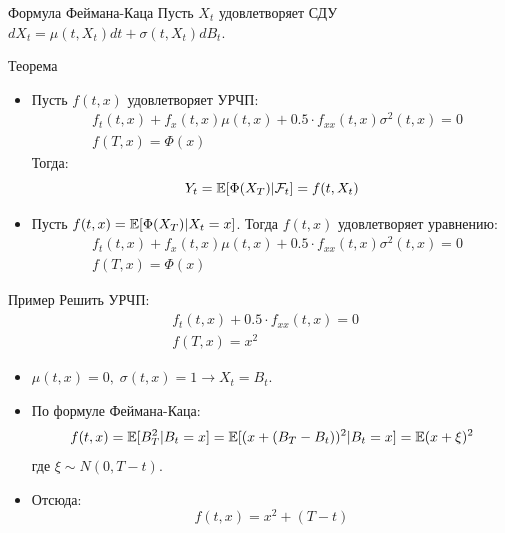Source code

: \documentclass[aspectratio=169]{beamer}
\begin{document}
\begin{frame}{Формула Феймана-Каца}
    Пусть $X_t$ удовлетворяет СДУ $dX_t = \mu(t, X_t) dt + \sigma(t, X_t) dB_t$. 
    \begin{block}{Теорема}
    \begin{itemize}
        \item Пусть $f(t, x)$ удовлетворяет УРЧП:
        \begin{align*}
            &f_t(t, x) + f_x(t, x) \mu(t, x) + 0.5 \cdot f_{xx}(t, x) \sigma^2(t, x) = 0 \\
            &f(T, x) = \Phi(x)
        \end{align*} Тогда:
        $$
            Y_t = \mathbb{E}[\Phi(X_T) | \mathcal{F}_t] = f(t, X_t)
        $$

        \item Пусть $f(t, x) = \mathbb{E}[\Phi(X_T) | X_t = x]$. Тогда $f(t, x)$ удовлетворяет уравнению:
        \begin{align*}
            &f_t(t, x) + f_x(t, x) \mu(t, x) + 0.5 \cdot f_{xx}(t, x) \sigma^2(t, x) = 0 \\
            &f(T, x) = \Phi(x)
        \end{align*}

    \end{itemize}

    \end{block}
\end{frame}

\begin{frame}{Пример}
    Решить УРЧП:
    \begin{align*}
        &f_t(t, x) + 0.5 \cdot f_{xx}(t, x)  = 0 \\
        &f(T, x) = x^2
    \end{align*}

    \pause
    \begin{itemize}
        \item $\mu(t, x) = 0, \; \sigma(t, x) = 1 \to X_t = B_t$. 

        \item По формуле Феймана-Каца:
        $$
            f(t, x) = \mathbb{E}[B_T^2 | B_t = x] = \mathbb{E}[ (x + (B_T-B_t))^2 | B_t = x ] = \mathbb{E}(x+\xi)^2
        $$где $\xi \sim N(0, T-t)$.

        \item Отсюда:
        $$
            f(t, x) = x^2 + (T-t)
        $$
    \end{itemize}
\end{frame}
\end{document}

::::::

What you will do: Copy out the listing word for word and skip its pictures.

Response to the exercise:
Source code

: \documentclass[aspectratio=169]{beamer}
\begin{document}
\begin{frame}{Формула Феймана-Каца}
    Пусть $X_t$ удовлетворяет СДУ $dX_t = \mu(t, X_t) dt + \sigma(t, X_t) dB_t$. 
    \begin{block}{Теорема}
    \begin{itemize}
        \item Пусть $f(t, x)$ удовлетворяет УРЧП:
        \begin{align*}
            &f_t(t, x) + f_x(t, x) \mu(t, x) + 0.5 \cdot f_{xx}(t, x) \sigma^2(t, x) = 0 \\
            &f(T, x) = \Phi(x)
        \end{align*} Тогда:
        $$
            Y_t = \mathbb{E}[\Phi(X_T) | \mathcal{F}_t] = f(t, X_t)
        $$

        \item Пусть $f(t, x) = \mathbb{E}[\Phi(X_T) | X_t = x]$. Тогда $f(t, x)$ удовлетворяет уравнению:
        \begin{align*}
            &f_t(t, x) + f_x(t, x) \mu(t, x) + 0.5 \cdot f_{xx}(t, x) \sigma^2(t, x) = 0 \\
            &f(T, x) = \Phi(x)
        \end{align*}

    \end{itemize}

    \end{block}
\end{frame}

\begin{frame}{Пример}
    Решить УРЧП:
    \begin{align*}
        &f_t(t, x) + 0.5 \cdot f_{xx}(t, x)  = 0 \\
        &f(T, x) = x^2
    \end{align*}

    \pause
    \begin{itemize}
        \item $\mu(t, x) = 0, \; \sigma(t, x) = 1 \to X_t = B_t$. 

        \item По формуле Феймана-Каца:
        $$
            f(t, x) = \mathbb{E}[B_T^2 | B_t = x] = \mathbb{E}[ (x + (B_T-B_t))^2 | B_t = x ] = \mathbb{E}(x+\xi)^2
        $$где $\xi \sim N(0, T-t)$.

        \item Отсюда:
        $$
            f(t, x) = x^2 + (T-t)
        $$
    \end{itemize}
\end{frame}
\end{document}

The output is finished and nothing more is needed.